Study finds surprising ponderosa regrowth after severe wildfires

05 October 2017

published by http://azdailysun.com


USA: More than a decade ago in the midst of a string of severe drought years, the Pumpkin and Rodeo-Chediski fires whipped through a combined 484,000 acres of Arizona’s ponderosa pine forests. Large areas experienced complete or almost complete tree mortality.

But now, a team of Flagstaff and Colorado researchers has found some encouraging signs of ponderosa pine regrowth in those high-severity burns. Their paper, set to publish in December, recorded regeneration in all burned areas and also found evidence that the new trees may come back in lower densities than before and intermixed with more drought-resistant species, making the entire forest more resilient to climate change and wildfires in the future.

“I don’t think we can prevent all (high severity fires) so if they do occur I do think there is hope,” the paper’s lead author Suzanne Owen said in an interview.

The study focused on six 4-hectare plots per fire, all located in high severity burn patches that had experienced 100 percent tree mortality. Half the plots were located in the interior of the fire scar, and the other half were adjacent to live forest on the edges of the burn area. Owen recorded the location of every regenerating tree and collected data on its species type and height.

In the end, she said, the study resulted in several surprising findings.

NEW GROWTH

Ponderosa pine seeds spread mostly via wind, so seedlings usually establish within 100 meters of their parent trees, Owen said.
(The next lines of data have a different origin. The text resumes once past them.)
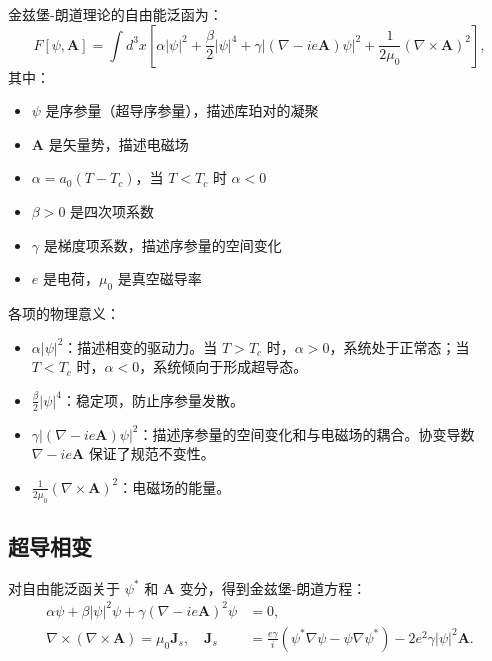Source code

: \begin{definition}
金兹堡-朗道理论的自由能泛函为：
\begin{equation}
    F[\psi, \mathbf{A}] = \int d^3x \left[ \alpha|\psi|^2 + \frac{\beta}{2}|\psi|^4 + \gamma|(\nabla - ie\mathbf{A})\psi|^2 + \frac{1}{2\mu_0}(\nabla \times \mathbf{A})^2 \right],
\end{equation}
其中：
\begin{itemize}
    \item $\psi$ 是序参量（超导序参量），描述库珀对的凝聚
    \item $\mathbf{A}$ 是矢量势，描述电磁场
    \item $\alpha = a_0(T - T_c)$，当 $T < T_c$ 时 $\alpha < 0$
    \item $\beta > 0$ 是四次项系数
    \item $\gamma$ 是梯度项系数，描述序参量的空间变化
    \item $e$ 是电荷，$\mu_0$ 是真空磁导率
\end{itemize}
\end{definition}

\begin{remark}
各项的物理意义：
\begin{itemize}
    \item $\alpha|\psi|^2$：描述相变的驱动力。当 $T > T_c$ 时，$\alpha > 0$，系统处于正常态；当 $T < T_c$ 时，$\alpha < 0$，系统倾向于形成超导态。
    \item $\frac{\beta}{2}|\psi|^4$：稳定项，防止序参量发散。
    \item $\gamma|(\nabla - ie\mathbf{A})\psi|^2$：描述序参量的空间变化和与电磁场的耦合。协变导数 $\nabla - ie\mathbf{A}$ 保证了规范不变性。
    \item $\frac{1}{2\mu_0}(\nabla \times \mathbf{A})^2$：电磁场的能量。
\end{itemize}
\end{remark}

\subsection{超导相变}

\begin{theorem}
对自由能泛函关于 $\psi^*$ 和 $\mathbf{A}$ 变分，得到金兹堡-朗道方程：
\begin{align}
    \alpha \psi + \beta |\psi|^2 \psi + \gamma (\nabla - ie\mathbf{A})^2 \psi &= 0, \\
    \nabla \times (\nabla \times \mathbf{A}) = \mu_0 \mathbf{J}_s, \quad \mathbf{J}_s &= \frac{e\gamma}{i}(\psi^* \nabla \psi - \psi \nabla \psi^*) - 2e^2 \gamma |\psi|^2 \mathbf{A}.
\end{align}
\end{theorem}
In her fieldwork however, she found seedlings sprouting more than 300 meters from the nearest potential parent tree. That means regeneration was occurring not only near the edges of the burn area, but also in severely burned interior parts. How the seedlings got to where they are requires more research, but Owen said certain types of scatter-hoarding birds and really strong winds may be possible explanations.

GROUPS AND CLUMPS

The paper’s authors expected new ponderosa pine seedlings in the interior of the burn area to be rare and randomly distributed but Owen said she instead found a mix of single trees and groups of different-aged trees. If the trees survive, which is still far from guaranteed, that initial observation suggests they will reestablish in a pattern that emulates the forests’ diverse and less-dense historical structure, Owen said.

That structure would make the forest more resilient to increasing wildfires and a warmer, drier future climate compared to densely packed forests that preceded the wildfire, she said.

The fact that Owen also recorded different-aged trees regrowing in the burn areas indicates they are continuing to establish for several years following the fire.

That’s encouraging because there has been an assumption that there is a window of opportunity after a wildfire, but this and other studies show it might be more episodic, said Carolyn Sieg, a research ecologist at the Rocky Mountain Research Station. Seig is also Owen’s advisor and a co-author on the paper.

MIXED SPECIES

In Owen’s Rodeo-Chediski burn area study plots, new ponderosa seedlings were poking up in dense sections of resprouting oak and juniper trees just as easily as they were growing in places without competition from those species.

That suggests those sprouting species might not be limiting ponderosa pine regeneration, which is contrary to what a lot of people think, Owen and Sieg said.

The mixing of ponderosas with more drought-tolerant species like oak and juniper also could help the forest be more resilient to climate change than it was before the wildfire, the paper stated.

FUTURE MANAGEMENT

Sieg and Owen said they are hopeful their research will help land managers better approach landscapes affected by fire. The study shows, for example, that abundant oak and juniper regrowth doesn’t preclude ponderosa pine regeneration in the same area. It also suggests that it could be worth it for land managers to hold off on post-fire replanting to see what natural regeneration develops, they said.

“We think it might be interesting for managers to use a ‘wait and see’ approach,” Owen said.